OSMANLILAR DEVRİNDE BİR HALK KULÜBÜ: KAHVEHANELER

OSMANLILAR DEVRİNDE BİR HALK KULÜBÜ: KAHVEHANELER

Profesör
OSMANLILAR DEVRİNDE BİR HALK KULÜBÜ: KAHVEHANELER
Vaktiyle yediden yetmişe herkesin istirahat maksadıyla toplandığı kahvehaneler, hem halka sosyalleşme imkânı sunan birer kulüp, hem de kültürü arttırmaya yarayan meclislerdi...

Tarihçi Peçevi’nin rivayetine göre İstanbul’da ilk defa 1554’de Halebli Hakem ve Şamlı Şems adında iki kişi, Tahtakale’de birer kahvehane açtılar. Yavaş yavaş burada ehl-i keyf, kâtipler, şairler ve zamanın ileri gelenleri toplanmaya başladı. Hem kahve içerler; hem de sohbet ederler, kitap okurlar, satranç oynarlardı. İstanbul 1600’de de tütün ile tanıştı. Kahvehanelerde göz gözü görmez oldu.

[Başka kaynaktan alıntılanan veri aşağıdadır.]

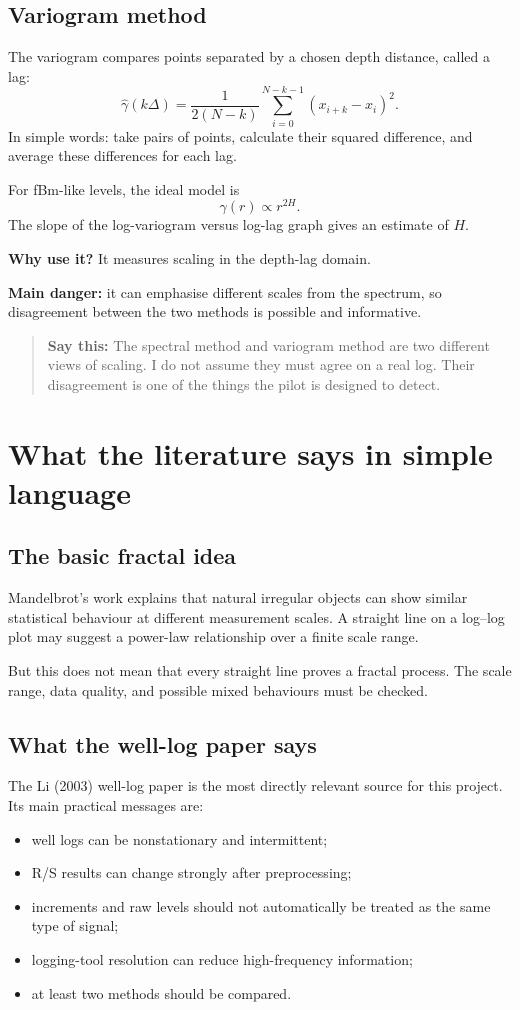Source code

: \documentclass[11pt,a4paper]{article}
\newcommand{\term}[1]{\textbf{\color{Navy}#1}}
\newcommand{\say}[1]{\begin{quote}\color{Navy}\textbf{Say this:} #1\end{quote}}
\begin{document}
\subsection{Variogram method}
The variogram compares points separated by a chosen depth distance, called a lag:
\[
\widehat{\gamma}(k\Delta)=\frac{1}{2(N-k)}\sum_{i=0}^{N-k-1}(x_{i+k}-x_i)^2.
\]
In simple words: take pairs of points, calculate their squared difference, and average these differences for each lag.

For fBm-like levels, the ideal model is
\[
\gamma(r)\propto r^{2H}.
\]
The slope of the log-variogram versus log-lag graph gives an estimate of $H$.

\term{Why use it?} It measures scaling in the depth-lag domain.

\term{Main danger:} it can emphasise different scales from the spectrum, so disagreement between the two methods is possible and informative.

\say{The spectral method and variogram method are two different views of scaling. I do not assume they must agree on a real log. Their disagreement is one of the things the pilot is designed to detect.}

\section{What the literature says in simple language}
\subsection{The basic fractal idea}
Mandelbrot's work explains that natural irregular objects can show similar statistical behaviour at different measurement scales. A straight line on a log--log plot may suggest a power-law relationship over a finite scale range.

But this does not mean that every straight line proves a fractal process. The scale range, data quality, and possible mixed behaviours must be checked.

\subsection{What the well-log paper says}
The Li (2003) well-log paper is the most directly relevant source for this project. Its main practical messages are:
\begin{itemize}
\item well logs can be nonstationary and intermittent;
\item R/S results can change strongly after preprocessing;
\item increments and raw levels should not automatically be treated as the same type of signal;
\item logging-tool resolution can reduce high-frequency information;
\item at least two methods should be compared.
\end{itemize}
\end{document}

Osmanlı hükümeti, siyasete ve cemiyet düzenine dokunmadığı müddetçe halkın ne yaptığına karışmazdı. Kahvehaneler, zamanla gizli toplantılara zemin hazırlamaya başlayınca, hükümet şüpheye düştü. Halkın işinden geri kalmasına sebebiyet verdiği, kötü koktuğu, kafayı bulandırdığı gibi gerekçelerle önce tütün ve kahveye cephe aldı. Kahvehaneler kapatıldı.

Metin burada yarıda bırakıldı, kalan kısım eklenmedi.